9 Tips how to give a technical presentation

Everybody can give a good presentation, if she is willing to invest enough time. Here are tips for giving technical presentations.

This means it’s about cold, hard facts. Most of these talks are bad and boooring. A good presentation is hard work, no trick.

1. Buy a book about rhetoric

It is not enough to read one article to give an interesting presentation. Who wants to be a good speaker has to look into speaking.

You could start with the classical The Quick and Easy Way to Effective Speaking.

2. Content is king

You need content. If you don’t have anything to say, keep quiet. Many presentations are quite unsubstantial and need a flashy presenter. This doesn’t apply to us.

The content must be tailored to the audience. What knowledge can you take for granted? Underestimate the knowledge, but never underestimate the intelligence of your audience!

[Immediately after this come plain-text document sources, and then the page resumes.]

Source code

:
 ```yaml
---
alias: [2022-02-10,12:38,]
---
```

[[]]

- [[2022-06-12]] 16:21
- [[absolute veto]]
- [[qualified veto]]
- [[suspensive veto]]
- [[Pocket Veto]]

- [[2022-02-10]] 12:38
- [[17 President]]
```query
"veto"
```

Fill your presentation! Every minute they listen to you, should be worth it. Every sentence must be important.

You often hear the first n seconds are important. They are not. Nobody will leave the room after 60 seconds, but often i know after 60 seconds, whether the speaker intends to fill or use his time.

3. Slow and clear

We’re talking technical presentations. Not wedding oration, not sales pitch, not advertisement, not political speech. This means to omit the filling stuff and go right to the core. This should be also true for the other occasions, but it’s essential here.

Don’t say the same three times in a row with different phrasing. It is better

to speak


and clearly

one sentence

after another.

Don’t read your content. Not from paper, not from beamer, not from screen. You have practiced enough to know your text by heart, haven’t you?

4. A good presentation has a climax

A good presentation has one -exactly one- climax. Try to summarize your content into one sentence!

Now minimize that sentence! It should have no comma and no “and”. Imagine your audience would memorize only one sentence from your talk – what would that be? You can say this. “If you keep just one thing in mind from my talk, keep this: A good presentation is hard work, no trick.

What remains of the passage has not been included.